[Records from a data collection]
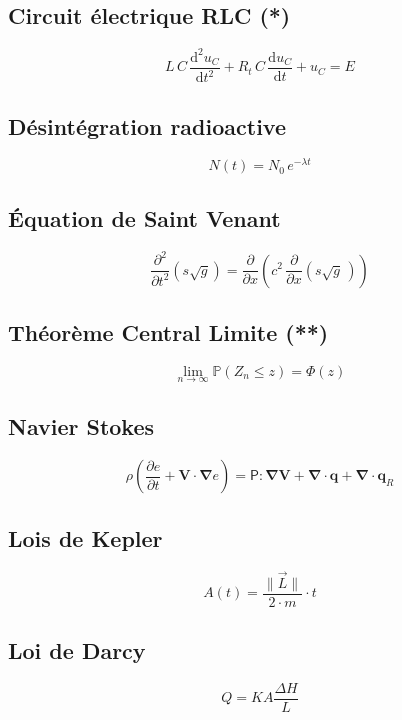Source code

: \documentclass[12pt]{article}
\begin{document}
\begin{multicols}{2}
\subsection*{Circuit électrique RLC (*)}

$$ L\,C\, {\frac {\mathrm {d} ^{2}u_{C}}{\mathrm {d} t^{2}}}+R_{t}\,C\,{\frac {\mathrm {d} u_{C}}{\mathrm {d} t}}+u_{C} = E $$

\subsection*{Désintégration radioactive}

$$ N(t)=N_{0}\,e^{-{\lambda }t}$$

\subsection*{Équation de Saint Venant}

$$ {\frac {\partial ^{2}}{\partial t^{2}}}(s{\sqrt {g}})={\frac {\partial }{\partial x}}\left(c^{2}\,{\frac {\partial }{\partial x}}(s{\sqrt {g}}\,)\right)$$

\subsection*{Théorème Central Limite (**)}

$$ \lim _{n\to \infty }\mathbb {P} (Z_{n}\leq z)=\Phi (z)$$

\subsection*{Navier Stokes}

$$ \rho \left({\dfrac {\partial e}{\partial t}}+\mathbf {V} \cdot \mathbf {\nabla } e\right)={\mathsf {P}}:\mathbf {\nabla } \mathbf {V} +\mathbf {\nabla } \cdot \mathbf {q} +\mathbf {\nabla } \cdot \mathbf {q} _{R}$$

\subsection*{Lois de Kepler}
$$A(t) = {\frac{ \| {\vec {L} \|}}{2 \cdot m} \cdot t}$$

\subsection*{Loi de Darcy}

$$ Q = K A \dfrac{\Delta H}{L}$$
\end{multicols}
\end{document}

— About this task —
Every line above needs to be written out again as it stands. Pictures do not belong in the copy.

— Response below —
Source code

: \documentclass[12pt]{article}
\begin{document}
\begin{multicols}{2}
\subsection*{Circuit électrique RLC (*)}

$$ L\,C\, {\frac {\mathrm {d} ^{2}u_{C}}{\mathrm {d} t^{2}}}+R_{t}\,C\,{\frac {\mathrm {d} u_{C}}{\mathrm {d} t}}+u_{C} = E $$

\subsection*{Désintégration radioactive}

$$ N(t)=N_{0}\,e^{-{\lambda }t}$$

\subsection*{Équation de Saint Venant}

$$ {\frac {\partial ^{2}}{\partial t^{2}}}(s{\sqrt {g}})={\frac {\partial }{\partial x}}\left(c^{2}\,{\frac {\partial }{\partial x}}(s{\sqrt {g}}\,)\right)$$

\subsection*{Théorème Central Limite (**)}

$$ \lim _{n\to \infty }\mathbb {P} (Z_{n}\leq z)=\Phi (z)$$

\subsection*{Navier Stokes}

$$ \rho \left({\dfrac {\partial e}{\partial t}}+\mathbf {V} \cdot \mathbf {\nabla } e\right)={\mathsf {P}}:\mathbf {\nabla } \mathbf {V} +\mathbf {\nabla } \cdot \mathbf {q} +\mathbf {\nabla } \cdot \mathbf {q} _{R}$$

\subsection*{Lois de Kepler}
$$A(t) = {\frac{ \| {\vec {L} \|}}{2 \cdot m} \cdot t}$$

\subsection*{Loi de Darcy}

$$ Q = K A \dfrac{\Delta H}{L}$$
\end{multicols}
\end{document}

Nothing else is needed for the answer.